There are no flawless products. All systems have risks and your role as the user is to be aware of that. Pride always comes before the fall. I know windows is flawed. I know it is a virus magnet. But I acknowledge that and keep it in mind. But i don't pretend my linux system or mac is invulnerable if I want it to stay clean/secure.

Oh, hey hippiemadness - just read OS11's responses - just a good example of what I was referring to. People that don't back up any of their claims but demand 3 references (as someone did in this set of posts) for anyone to 'prove them wrong'. Bah

[sharmajunior]

I agree with rapier1.

Just look at the internet. What are most of the main servers running the internet running on.

[pithenumber]

@Dalkorian
so you want me to download the src run of the mill UNIX networking or remote access tool
turn it into a RAT
and put it up on TPB
then tell you about it
okay!
*off to work*

[bgnm]

Apple haters make such inane comments!
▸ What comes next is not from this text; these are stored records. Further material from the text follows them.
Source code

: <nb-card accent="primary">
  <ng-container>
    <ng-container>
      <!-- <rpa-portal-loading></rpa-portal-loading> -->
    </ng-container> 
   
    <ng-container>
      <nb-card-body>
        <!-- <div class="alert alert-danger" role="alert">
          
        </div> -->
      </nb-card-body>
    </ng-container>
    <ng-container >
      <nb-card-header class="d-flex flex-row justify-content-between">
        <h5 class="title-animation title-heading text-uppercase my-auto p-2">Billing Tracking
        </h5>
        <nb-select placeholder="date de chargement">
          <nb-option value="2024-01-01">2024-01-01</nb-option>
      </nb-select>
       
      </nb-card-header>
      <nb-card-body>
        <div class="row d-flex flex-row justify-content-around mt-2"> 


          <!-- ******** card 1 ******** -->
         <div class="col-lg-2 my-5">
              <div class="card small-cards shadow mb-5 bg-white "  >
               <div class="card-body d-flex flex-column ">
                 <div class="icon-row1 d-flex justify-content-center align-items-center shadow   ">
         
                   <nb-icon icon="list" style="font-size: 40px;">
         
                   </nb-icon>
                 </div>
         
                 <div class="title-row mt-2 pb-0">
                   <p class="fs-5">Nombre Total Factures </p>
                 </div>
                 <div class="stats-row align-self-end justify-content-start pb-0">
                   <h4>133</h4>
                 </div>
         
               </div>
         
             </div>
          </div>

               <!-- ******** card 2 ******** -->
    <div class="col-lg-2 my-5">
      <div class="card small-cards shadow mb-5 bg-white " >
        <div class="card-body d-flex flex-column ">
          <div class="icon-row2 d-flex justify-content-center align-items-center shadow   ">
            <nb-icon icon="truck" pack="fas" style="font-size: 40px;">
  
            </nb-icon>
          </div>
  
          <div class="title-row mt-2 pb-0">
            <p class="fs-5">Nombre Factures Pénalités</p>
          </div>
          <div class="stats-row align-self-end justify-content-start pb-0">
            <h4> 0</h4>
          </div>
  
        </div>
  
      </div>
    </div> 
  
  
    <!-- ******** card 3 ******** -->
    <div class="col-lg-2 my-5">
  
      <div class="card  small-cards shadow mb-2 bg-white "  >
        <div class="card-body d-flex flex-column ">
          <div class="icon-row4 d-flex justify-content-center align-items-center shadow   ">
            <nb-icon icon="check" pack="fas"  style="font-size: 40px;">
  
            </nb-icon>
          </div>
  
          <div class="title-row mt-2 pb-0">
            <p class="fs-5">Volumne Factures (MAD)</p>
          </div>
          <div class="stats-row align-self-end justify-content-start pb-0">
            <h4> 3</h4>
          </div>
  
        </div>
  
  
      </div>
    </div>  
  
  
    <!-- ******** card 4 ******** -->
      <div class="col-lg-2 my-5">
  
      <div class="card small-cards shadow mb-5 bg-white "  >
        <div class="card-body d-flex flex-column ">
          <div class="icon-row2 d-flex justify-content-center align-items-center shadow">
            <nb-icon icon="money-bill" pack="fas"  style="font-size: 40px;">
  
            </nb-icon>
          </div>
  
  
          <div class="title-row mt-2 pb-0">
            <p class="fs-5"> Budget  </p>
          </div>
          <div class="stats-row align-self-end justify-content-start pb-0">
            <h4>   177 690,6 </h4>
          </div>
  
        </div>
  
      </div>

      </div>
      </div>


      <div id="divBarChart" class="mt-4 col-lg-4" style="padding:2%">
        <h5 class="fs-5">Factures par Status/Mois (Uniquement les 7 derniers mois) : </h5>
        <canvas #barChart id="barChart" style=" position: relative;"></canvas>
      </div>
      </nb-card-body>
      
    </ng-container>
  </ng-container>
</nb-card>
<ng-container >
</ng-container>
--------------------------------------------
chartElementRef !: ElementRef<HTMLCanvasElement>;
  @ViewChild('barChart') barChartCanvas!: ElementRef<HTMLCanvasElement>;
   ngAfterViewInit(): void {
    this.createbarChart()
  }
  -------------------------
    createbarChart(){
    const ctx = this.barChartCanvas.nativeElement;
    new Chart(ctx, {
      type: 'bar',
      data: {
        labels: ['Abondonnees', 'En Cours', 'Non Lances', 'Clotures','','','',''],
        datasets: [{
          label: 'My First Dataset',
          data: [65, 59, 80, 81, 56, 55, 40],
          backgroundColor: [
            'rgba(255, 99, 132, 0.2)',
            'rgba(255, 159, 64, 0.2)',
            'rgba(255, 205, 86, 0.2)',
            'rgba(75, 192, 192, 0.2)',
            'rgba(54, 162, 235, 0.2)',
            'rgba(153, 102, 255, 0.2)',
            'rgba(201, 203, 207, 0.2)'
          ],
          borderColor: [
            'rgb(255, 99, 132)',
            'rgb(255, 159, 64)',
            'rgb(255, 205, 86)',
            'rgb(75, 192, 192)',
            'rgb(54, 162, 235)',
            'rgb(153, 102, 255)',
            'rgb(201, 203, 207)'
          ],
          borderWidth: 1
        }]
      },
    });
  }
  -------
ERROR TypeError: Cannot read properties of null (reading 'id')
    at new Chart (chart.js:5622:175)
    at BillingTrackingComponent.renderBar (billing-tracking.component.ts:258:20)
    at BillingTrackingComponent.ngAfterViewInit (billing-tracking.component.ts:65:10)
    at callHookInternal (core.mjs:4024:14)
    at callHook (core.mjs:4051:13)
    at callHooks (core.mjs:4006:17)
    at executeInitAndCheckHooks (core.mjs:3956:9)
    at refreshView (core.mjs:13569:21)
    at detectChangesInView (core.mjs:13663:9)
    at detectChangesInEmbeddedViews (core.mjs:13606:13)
When the only thing they have to say is not worth listening to, they scream it so loudly that it can't be ignored. In so doing, they mostly reveal their limited capacity for rational discourse.

[Sporlo]

It seems the only thing you have to say is not worth listening to (neither is my comment).

Also, using that kind of grammar doesn't make you seem smarter. You can't disguise bad content with pretty grammar.

[screamapillar]

Oh look hippiemadness - another example for you.